Stored dataset items:
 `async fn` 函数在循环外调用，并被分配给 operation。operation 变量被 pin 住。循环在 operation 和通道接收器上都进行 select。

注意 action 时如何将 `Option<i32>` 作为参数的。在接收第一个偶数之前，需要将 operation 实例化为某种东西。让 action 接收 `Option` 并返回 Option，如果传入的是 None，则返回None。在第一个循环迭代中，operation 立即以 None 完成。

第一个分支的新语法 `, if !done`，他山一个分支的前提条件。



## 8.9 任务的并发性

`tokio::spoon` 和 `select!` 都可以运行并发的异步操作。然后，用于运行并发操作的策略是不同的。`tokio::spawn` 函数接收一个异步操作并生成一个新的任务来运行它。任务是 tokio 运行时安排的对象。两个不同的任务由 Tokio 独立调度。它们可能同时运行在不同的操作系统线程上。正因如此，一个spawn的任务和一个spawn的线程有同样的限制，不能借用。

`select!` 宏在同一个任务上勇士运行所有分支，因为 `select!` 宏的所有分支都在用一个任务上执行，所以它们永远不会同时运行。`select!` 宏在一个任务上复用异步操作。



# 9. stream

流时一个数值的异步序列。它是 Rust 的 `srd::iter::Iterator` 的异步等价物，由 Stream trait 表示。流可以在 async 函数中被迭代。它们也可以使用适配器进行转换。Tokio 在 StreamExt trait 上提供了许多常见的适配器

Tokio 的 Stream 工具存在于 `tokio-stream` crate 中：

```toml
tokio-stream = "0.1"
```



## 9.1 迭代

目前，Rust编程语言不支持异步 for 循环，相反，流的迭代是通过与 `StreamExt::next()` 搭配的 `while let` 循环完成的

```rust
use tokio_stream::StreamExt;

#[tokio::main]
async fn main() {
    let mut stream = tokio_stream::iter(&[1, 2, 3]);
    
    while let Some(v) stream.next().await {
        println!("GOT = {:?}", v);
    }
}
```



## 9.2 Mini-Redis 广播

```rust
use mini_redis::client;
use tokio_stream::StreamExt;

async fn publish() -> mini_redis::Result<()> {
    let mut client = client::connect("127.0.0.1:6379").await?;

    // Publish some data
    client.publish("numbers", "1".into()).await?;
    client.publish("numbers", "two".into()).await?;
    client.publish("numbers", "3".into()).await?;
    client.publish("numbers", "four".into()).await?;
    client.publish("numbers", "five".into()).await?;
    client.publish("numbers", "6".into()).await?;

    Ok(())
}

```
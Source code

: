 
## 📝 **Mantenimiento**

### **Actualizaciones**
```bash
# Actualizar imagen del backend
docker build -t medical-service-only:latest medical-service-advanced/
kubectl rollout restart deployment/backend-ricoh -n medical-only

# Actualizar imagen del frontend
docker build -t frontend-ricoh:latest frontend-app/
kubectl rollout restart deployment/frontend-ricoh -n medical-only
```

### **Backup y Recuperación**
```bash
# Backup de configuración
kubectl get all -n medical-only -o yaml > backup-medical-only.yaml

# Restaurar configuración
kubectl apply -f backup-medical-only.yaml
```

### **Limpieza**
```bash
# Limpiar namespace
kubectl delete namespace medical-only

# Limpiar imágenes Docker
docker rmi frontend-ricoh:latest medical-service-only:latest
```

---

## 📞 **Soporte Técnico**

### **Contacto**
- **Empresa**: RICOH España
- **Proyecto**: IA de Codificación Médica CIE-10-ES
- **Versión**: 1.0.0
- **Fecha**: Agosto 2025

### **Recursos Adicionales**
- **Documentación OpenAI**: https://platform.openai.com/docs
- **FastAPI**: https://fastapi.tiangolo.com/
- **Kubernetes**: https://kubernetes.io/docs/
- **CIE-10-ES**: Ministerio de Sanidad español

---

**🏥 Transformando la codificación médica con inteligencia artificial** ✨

■ **Your goal**:
Copy each record from above without leaving any out.

■ **Response area**:
 `async fn` 函数在循环外调用，并被分配给 operation。operation 变量被 pin 住。循环在 operation 和通道接收器上都进行 select。

注意 action 时如何将 `Option<i32>` 作为参数的。在接收第一个偶数之前，需要将 operation 实例化为某种东西。让 action 接收 `Option` 并返回 Option，如果传入的是 None，则返回None。在第一个循环迭代中，operation 立即以 None 完成。

第一个分支的新语法 `, if !done`，他山一个分支的前提条件。



## 8.9 任务的并发性

`tokio::spoon` 和 `select!` 都可以运行并发的异步操作。然后，用于运行并发操作的策略是不同的。`tokio::spawn` 函数接收一个异步操作并生成一个新的任务来运行它。任务是 tokio 运行时安排的对象。两个不同的任务由 Tokio 独立调度。它们可能同时运行在不同的操作系统线程上。正因如此，一个spawn的任务和一个spawn的线程有同样的限制，不能借用。

`select!` 宏在同一个任务上勇士运行所有分支，因为 `select!` 宏的所有分支都在用一个任务上执行，所以它们永远不会同时运行。`select!` 宏在一个任务上复用异步操作。



# 9. stream

流时一个数值的异步序列。它是 Rust 的 `srd::iter::Iterator` 的异步等价物，由 Stream trait 表示。流可以在 async 函数中被迭代。它们也可以使用适配器进行转换。Tokio 在 StreamExt trait 上提供了许多常见的适配器

Tokio 的 Stream 工具存在于 `tokio-stream` crate 中：

```toml
tokio-stream = "0.1"
```



## 9.1 迭代

目前，Rust编程语言不支持异步 for 循环，相反，流的迭代是通过与 `StreamExt::next()` 搭配的 `while let` 循环完成的

```rust
use tokio_stream::StreamExt;

#[tokio::main]
async fn main() {
    let mut stream = tokio_stream::iter(&[1, 2, 3]);
    
    while let Some(v) stream.next().await {
        println!("GOT = {:?}", v);
    }
}
```



## 9.2 Mini-Redis 广播

```rust
use mini_redis::client;
use tokio_stream::StreamExt;

async fn publish() -> mini_redis::Result<()> {
    let mut client = client::connect("127.0.0.1:6379").await?;

    // Publish some data
    client.publish("numbers", "1".into()).await?;
    client.publish("numbers", "two".into()).await?;
    client.publish("numbers", "3".into()).await?;
    client.publish("numbers", "four".into()).await?;
    client.publish("numbers", "five".into()).await?;
    client.publish("numbers", "6".into()).await?;

    Ok(())
}

```
Source code

: 
## 📝 **Mantenimiento**

### **Actualizaciones**
```bash
# Actualizar imagen del backend
docker build -t medical-service-only:latest medical-service-advanced/
kubectl rollout restart deployment/backend-ricoh -n medical-only

# Actualizar imagen del frontend
docker build -t frontend-ricoh:latest frontend-app/
kubectl rollout restart deployment/frontend-ricoh -n medical-only
```

### **Backup y Recuperación**
```bash
# Backup de configuración
kubectl get all -n medical-only -o yaml > backup-medical-only.yaml

# Restaurar configuración
kubectl apply -f backup-medical-only.yaml
```

### **Limpieza**
```bash
# Limpiar namespace
kubectl delete namespace medical-only

# Limpiar imágenes Docker
docker rmi frontend-ricoh:latest medical-service-only:latest
```

---

## 📞 **Soporte Técnico**

### **Contacto**
- **Empresa**: RICOH España
- **Proyecto**: IA de Codificación Médica CIE-10-ES
- **Versión**: 1.0.0
- **Fecha**: Agosto 2025

### **Recursos Adicionales**
- **Documentación OpenAI**: https://platform.openai.com/docs
- **FastAPI**: https://fastapi.tiangolo.com/
- **Kubernetes**: https://kubernetes.io/docs/
- **CIE-10-ES**: Ministerio de Sanidad español

---

**🏥 Transformando la codificación médica con inteligencia artificial** ✨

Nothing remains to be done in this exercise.